**Goal of the exercise**
Reproduce the entries shown below only from the line with "by refactoring API." down to the line with "## [Phoebe](https://like.co/phoebe\_fb) (Community", keeping both end lines and copying each one exactly.

::::

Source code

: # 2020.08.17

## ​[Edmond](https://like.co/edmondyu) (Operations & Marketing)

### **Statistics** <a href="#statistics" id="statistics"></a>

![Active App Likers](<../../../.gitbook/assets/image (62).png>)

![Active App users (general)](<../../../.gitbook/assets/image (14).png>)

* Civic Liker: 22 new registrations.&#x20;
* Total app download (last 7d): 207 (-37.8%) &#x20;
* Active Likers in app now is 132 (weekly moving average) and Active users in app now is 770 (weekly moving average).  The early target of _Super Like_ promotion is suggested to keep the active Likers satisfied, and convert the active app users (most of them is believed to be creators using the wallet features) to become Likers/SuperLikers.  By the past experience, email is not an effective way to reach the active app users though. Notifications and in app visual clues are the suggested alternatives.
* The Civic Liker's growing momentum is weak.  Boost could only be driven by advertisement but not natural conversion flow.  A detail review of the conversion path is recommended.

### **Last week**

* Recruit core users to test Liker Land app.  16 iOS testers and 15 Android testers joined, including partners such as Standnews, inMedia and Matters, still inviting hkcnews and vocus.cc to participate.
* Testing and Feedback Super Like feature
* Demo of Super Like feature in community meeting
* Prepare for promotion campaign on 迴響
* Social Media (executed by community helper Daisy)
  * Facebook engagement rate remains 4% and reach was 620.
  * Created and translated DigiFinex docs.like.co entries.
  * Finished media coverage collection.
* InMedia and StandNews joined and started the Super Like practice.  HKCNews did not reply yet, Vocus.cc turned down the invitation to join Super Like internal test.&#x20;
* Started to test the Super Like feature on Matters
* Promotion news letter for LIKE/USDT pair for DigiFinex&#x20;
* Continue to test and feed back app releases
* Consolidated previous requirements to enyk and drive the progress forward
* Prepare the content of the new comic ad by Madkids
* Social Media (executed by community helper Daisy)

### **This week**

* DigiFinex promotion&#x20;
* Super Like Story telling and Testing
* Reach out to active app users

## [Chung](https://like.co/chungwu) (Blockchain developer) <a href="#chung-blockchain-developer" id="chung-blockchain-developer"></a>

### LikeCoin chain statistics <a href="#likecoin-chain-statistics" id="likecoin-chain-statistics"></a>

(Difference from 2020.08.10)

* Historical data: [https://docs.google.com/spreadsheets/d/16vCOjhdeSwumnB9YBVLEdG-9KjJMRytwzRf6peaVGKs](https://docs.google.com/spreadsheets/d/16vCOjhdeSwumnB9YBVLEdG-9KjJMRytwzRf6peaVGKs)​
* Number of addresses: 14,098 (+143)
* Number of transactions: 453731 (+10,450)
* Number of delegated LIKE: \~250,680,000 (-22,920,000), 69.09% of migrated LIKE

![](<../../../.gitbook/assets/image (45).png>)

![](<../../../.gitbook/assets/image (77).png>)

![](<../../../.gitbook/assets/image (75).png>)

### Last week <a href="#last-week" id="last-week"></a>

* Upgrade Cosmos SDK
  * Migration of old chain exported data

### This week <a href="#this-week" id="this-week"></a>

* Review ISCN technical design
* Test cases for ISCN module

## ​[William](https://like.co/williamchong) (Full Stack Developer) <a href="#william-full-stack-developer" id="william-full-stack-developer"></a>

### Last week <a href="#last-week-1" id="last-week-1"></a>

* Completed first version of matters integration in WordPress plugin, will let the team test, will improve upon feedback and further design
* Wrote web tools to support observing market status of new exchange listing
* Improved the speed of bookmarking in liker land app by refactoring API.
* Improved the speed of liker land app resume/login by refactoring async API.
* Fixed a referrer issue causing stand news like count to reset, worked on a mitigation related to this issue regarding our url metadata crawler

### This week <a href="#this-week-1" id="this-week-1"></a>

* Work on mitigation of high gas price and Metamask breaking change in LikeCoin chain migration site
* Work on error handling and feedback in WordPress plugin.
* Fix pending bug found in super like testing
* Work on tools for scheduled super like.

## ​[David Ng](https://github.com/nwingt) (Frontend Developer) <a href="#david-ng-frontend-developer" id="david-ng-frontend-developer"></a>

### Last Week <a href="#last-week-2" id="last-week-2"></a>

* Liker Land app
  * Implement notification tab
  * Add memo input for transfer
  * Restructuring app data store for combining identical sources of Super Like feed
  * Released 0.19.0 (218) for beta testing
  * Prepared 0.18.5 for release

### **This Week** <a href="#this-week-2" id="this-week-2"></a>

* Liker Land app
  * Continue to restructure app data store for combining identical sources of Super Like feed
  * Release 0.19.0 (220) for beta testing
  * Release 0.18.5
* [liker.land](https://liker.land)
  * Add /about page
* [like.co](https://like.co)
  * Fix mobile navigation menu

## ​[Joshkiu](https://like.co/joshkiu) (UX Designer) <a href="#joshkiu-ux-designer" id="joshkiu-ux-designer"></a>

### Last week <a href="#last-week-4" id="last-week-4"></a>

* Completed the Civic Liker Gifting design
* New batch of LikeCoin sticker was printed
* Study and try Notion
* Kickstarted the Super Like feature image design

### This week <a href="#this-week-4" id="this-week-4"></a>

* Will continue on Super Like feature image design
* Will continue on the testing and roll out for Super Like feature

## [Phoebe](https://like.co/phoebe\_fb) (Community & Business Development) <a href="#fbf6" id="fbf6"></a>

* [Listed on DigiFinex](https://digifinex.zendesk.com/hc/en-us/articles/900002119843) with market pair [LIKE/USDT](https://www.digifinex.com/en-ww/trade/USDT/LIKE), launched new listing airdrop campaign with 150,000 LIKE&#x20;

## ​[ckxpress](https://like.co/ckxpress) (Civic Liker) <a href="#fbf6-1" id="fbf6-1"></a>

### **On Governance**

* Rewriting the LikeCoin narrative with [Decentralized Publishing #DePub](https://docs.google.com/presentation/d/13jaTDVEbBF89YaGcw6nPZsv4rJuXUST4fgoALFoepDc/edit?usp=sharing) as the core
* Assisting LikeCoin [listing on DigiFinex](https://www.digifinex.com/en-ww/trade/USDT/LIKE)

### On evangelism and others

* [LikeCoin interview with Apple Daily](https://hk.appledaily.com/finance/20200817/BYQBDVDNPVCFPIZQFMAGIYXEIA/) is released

::::

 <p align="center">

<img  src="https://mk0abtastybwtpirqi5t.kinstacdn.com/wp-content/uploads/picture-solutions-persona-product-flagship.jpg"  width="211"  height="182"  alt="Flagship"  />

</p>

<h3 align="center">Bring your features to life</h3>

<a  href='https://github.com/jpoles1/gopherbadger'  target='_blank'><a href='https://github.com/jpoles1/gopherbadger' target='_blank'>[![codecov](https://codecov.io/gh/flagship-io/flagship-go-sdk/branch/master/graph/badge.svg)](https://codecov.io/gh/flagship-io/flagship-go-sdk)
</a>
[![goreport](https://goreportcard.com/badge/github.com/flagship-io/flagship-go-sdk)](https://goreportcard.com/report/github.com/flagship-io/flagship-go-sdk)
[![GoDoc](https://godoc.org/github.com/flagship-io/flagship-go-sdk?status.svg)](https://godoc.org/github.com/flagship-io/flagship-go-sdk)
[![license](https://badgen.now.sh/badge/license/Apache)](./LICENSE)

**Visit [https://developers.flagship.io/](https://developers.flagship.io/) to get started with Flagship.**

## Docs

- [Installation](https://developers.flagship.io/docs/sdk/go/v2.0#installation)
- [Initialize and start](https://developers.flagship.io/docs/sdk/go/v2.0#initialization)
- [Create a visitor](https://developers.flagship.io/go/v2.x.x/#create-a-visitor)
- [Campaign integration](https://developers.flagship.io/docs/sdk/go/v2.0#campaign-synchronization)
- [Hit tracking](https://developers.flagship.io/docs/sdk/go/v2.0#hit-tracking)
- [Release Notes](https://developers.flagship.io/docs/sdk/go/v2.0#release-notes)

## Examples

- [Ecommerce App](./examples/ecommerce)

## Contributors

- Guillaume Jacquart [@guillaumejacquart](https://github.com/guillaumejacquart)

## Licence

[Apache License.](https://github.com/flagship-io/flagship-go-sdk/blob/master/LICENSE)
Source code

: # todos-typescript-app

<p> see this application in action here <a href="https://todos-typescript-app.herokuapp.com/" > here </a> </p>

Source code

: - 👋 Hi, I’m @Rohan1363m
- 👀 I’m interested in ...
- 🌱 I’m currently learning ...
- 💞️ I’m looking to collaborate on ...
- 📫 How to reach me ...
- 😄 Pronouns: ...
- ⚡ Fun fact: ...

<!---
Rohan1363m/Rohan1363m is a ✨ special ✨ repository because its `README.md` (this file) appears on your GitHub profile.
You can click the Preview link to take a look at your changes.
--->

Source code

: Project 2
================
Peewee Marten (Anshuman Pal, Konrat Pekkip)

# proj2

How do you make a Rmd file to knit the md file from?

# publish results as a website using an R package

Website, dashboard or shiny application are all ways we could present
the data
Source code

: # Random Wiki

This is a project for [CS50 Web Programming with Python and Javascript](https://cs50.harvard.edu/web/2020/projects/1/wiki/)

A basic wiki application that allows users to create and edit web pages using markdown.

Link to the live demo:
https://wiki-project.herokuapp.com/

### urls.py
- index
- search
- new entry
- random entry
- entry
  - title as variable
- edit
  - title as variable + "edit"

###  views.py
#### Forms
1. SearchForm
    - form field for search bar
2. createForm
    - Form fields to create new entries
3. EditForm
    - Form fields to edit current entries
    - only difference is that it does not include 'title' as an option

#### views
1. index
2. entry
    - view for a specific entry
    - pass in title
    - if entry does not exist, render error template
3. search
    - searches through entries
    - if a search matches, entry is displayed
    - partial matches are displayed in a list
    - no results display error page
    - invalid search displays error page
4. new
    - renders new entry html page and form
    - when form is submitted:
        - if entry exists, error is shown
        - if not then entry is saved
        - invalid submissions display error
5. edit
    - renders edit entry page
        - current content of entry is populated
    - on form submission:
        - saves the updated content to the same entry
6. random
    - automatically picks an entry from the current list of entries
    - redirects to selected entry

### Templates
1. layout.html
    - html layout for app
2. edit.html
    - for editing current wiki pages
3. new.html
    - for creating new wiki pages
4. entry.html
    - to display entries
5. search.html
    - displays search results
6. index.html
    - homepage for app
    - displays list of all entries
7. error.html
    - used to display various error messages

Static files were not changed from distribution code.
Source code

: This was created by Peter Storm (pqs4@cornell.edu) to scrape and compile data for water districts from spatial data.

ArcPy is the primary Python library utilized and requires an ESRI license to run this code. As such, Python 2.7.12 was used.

::::

**Exercise response**
* Improved the speed of bookmarking in liker land app by refactoring API.
* Improved the speed of liker land app resume/login by refactoring async API.
* Fixed a referrer issue causing stand news like count to reset, worked on a mitigation related to this issue regarding our url metadata crawler

### This week <a href="#this-week-1" id="this-week-1"></a>

* Work on mitigation of high gas price and Metamask breaking change in LikeCoin chain migration site
* Work on error handling and feedback in WordPress plugin.
* Fix pending bug found in super like testing
* Work on tools for scheduled super like.

## ​[David Ng](https://github.com/nwingt) (Frontend Developer) <a href="#david-ng-frontend-developer" id="david-ng-frontend-developer"></a>

### Last Week <a href="#last-week-2" id="last-week-2"></a>

* Liker Land app
  * Implement notification tab
  * Add memo input for transfer
  * Restructuring app data store for combining identical sources of Super Like feed
  * Released 0.19.0 (218) for beta testing
  * Prepared 0.18.5 for release

### **This Week** <a href="#this-week-2" id="this-week-2"></a>

* Liker Land app
  * Continue to restructure app data store for combining identical sources of Super Like feed
  * Release 0.19.0 (220) for beta testing
  * Release 0.18.5
* [liker.land](https://liker.land)
  * Add /about page
* [like.co](https://like.co)
  * Fix mobile navigation menu

## ​[Joshkiu](https://like.co/joshkiu) (UX Designer) <a href="#joshkiu-ux-designer" id="joshkiu-ux-designer"></a>

### Last week <a href="#last-week-4" id="last-week-4"></a>

* Completed the Civic Liker Gifting design
* New batch of LikeCoin sticker was printed
* Study and try Notion
* Kickstarted the Super Like feature image design

### This week <a href="#this-week-4" id="this-week-4"></a>

* Will continue on Super Like feature image design
* Will continue on the testing and roll out for Super Like feature

## [Phoebe](https://like.co/phoebe\_fb) (Community & Business Development) <a href="#fbf6" id="fbf6"></a>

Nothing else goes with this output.